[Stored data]
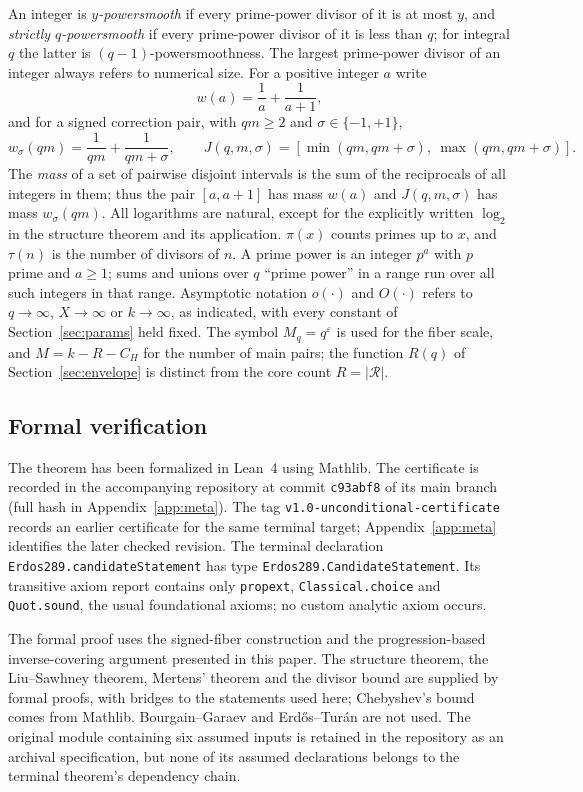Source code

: \documentclass[11pt,letterpaper]{article}
\numberwithin{equation}{section}
\theoremstyle{plain}
\theoremstyle{remark}
\newcommand{\cR}{\mathcal R}
\begin{document}
An integer is \emph{$y$-powersmooth} if every prime-power divisor of it is at most $y$, and \emph{strictly $q$-powersmooth} if every prime-power divisor of it is less than $q$; for integral $q$ the latter is $(q-1)$-powersmoothness. The largest prime-power divisor of an integer always refers to numerical size. For a positive integer $a$ write
\[
w(a)=\frac1a+\frac1{a+1},
\]
and for a signed correction pair, with $qm\ge2$ and $\sigma\in\{-1,+1\}$,
\[
w_\sigma(qm)=\frac1{qm}+\frac1{qm+\sigma},\qquad
J(q,m,\sigma)=[\min(qm,qm+\sigma),\ \max(qm,qm+\sigma)].
\]
The \emph{mass} of a set of pairwise disjoint intervals is the sum of the reciprocals of all integers in them; thus the pair $[a,a+1]$ has mass $w(a)$ and $J(q,m,\sigma)$ has mass $w_\sigma(qm)$. All logarithms are natural, except for the explicitly written $\log_2$ in the structure theorem and its application. $\pi(x)$ counts primes up to $x$, and $\tau(n)$ is the number of divisors of $n$. A prime power is an integer $p^a$ with $p$ prime and $a\ge1$; sums and unions over $q$ ``prime power'' in a range run over all such integers in that range. Asymptotic notation $o(\cdot)$ and $O(\cdot)$ refers to $q\to\infty$, $X\to\infty$ or $k\to\infty$, as indicated, with every constant of Section~\ref{sec:params} held fixed. The symbol $M_q=q^\varepsilon$ is used for the fiber scale, and $M=k-R-C_H$ for the number of main pairs; the function $R(q)$ of Section~\ref{sec:envelope} is distinct from the core count $R=|\cR|$.

\subsection{Formal verification}\label{sec:formal}

The theorem has been formalized in Lean~4 using Mathlib. The certificate is recorded in the accompanying repository \cite{Repo} at commit \texttt{c93abf8} of its main branch (full hash in Appendix~\ref{app:meta}). The tag \texttt{v1.0-unconditional-certificate} records an earlier certificate for the same terminal target; Appendix~\ref{app:meta} identifies the later checked revision. The terminal declaration \texttt{Erdos289.candidateStatement} has type \texttt{Erdos289.CandidateStatement}. Its transitive axiom report contains only \texttt{propext}, \texttt{Classical.choice} and \texttt{Quot.sound}, the usual foundational axioms; no custom analytic axiom occurs.

The formal proof uses the signed-fiber construction and the progression-based inverse-covering argument presented in this paper. The structure theorem, the Liu--Sawhney theorem, Mertens' theorem and the divisor bound are supplied by formal proofs, with bridges to the statements used here; Chebyshev's bound comes from Mathlib. Bourgain--Garaev and Erd\H{o}s--Tur\'an are not used. The original module containing six assumed inputs is retained in the repository as an archival specification, but none of its assumed declarations belongs to the terminal theorem's dependency chain.
\end{document}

(Assignment) Line by line, restate the data above exactly as it stands, minus the pictures.

(Task output)
Source code

: \documentclass[11pt,letterpaper]{article}
\numberwithin{equation}{section}
\theoremstyle{plain}
\theoremstyle{remark}
\newcommand{\cR}{\mathcal R}
\begin{document}
An integer is \emph{$y$-powersmooth} if every prime-power divisor of it is at most $y$, and \emph{strictly $q$-powersmooth} if every prime-power divisor of it is less than $q$; for integral $q$ the latter is $(q-1)$-powersmoothness. The largest prime-power divisor of an integer always refers to numerical size. For a positive integer $a$ write
\[
w(a)=\frac1a+\frac1{a+1},
\]
and for a signed correction pair, with $qm\ge2$ and $\sigma\in\{-1,+1\}$,
\[
w_\sigma(qm)=\frac1{qm}+\frac1{qm+\sigma},\qquad
J(q,m,\sigma)=[\min(qm,qm+\sigma),\ \max(qm,qm+\sigma)].
\]
The \emph{mass} of a set of pairwise disjoint intervals is the sum of the reciprocals of all integers in them; thus the pair $[a,a+1]$ has mass $w(a)$ and $J(q,m,\sigma)$ has mass $w_\sigma(qm)$. All logarithms are natural, except for the explicitly written $\log_2$ in the structure theorem and its application. $\pi(x)$ counts primes up to $x$, and $\tau(n)$ is the number of divisors of $n$. A prime power is an integer $p^a$ with $p$ prime and $a\ge1$; sums and unions over $q$ ``prime power'' in a range run over all such integers in that range. Asymptotic notation $o(\cdot)$ and $O(\cdot)$ refers to $q\to\infty$, $X\to\infty$ or $k\to\infty$, as indicated, with every constant of Section~\ref{sec:params} held fixed. The symbol $M_q=q^\varepsilon$ is used for the fiber scale, and $M=k-R-C_H$ for the number of main pairs; the function $R(q)$ of Section~\ref{sec:envelope} is distinct from the core count $R=|\cR|$.

\subsection{Formal verification}\label{sec:formal}

The theorem has been formalized in Lean~4 using Mathlib. The certificate is recorded in the accompanying repository \cite{Repo} at commit \texttt{c93abf8} of its main branch (full hash in Appendix~\ref{app:meta}). The tag \texttt{v1.0-unconditional-certificate} records an earlier certificate for the same terminal target; Appendix~\ref{app:meta} identifies the later checked revision. The terminal declaration \texttt{Erdos289.candidateStatement} has type \texttt{Erdos289.CandidateStatement}. Its transitive axiom report contains only \texttt{propext}, \texttt{Classical.choice} and \texttt{Quot.sound}, the usual foundational axioms; no custom analytic axiom occurs.

The formal proof uses the signed-fiber construction and the progression-based inverse-covering argument presented in this paper. The structure theorem, the Liu--Sawhney theorem, Mertens' theorem and the divisor bound are supplied by formal proofs, with bridges to the statements used here; Chebyshev's bound comes from Mathlib. Bourgain--Garaev and Erd\H{o}s--Tur\'an are not used. The original module containing six assumed inputs is retained in the repository as an archival specification, but none of its assumed declarations belongs to the terminal theorem's dependency chain.
\end{document}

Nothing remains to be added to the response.